#### RECORDS SHOWN:
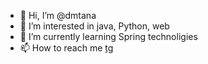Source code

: - 👋 Hi, I’m @dmtana
- 👀 I’m interested in java, Python, web
- 🌱 I’m currently learning Spring technoligies
- 📫 How to reach me [tg](https://t.me/dmtana)

<!---
dmtana/dmtana is a ✨ special ✨ repository because its `README.md` (this file) appears on your GitHub profile.
You can click the Preview link to take a look at your changes.
--->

#### TASK PROMPT:
Output every entry exactly. Pictures stay out.

#### OUTPUT:
Source code

: - 👋 Hi, I’m @dmtana
- 👀 I’m interested in java, Python, web
- 🌱 I’m currently learning Spring technoligies
- 📫 How to reach me [tg](https://t.me/dmtana)

<!---
dmtana/dmtana is a ✨ special ✨ repository because its `README.md` (this file) appears on your GitHub profile.
You can click the Preview link to take a look at your changes.
--->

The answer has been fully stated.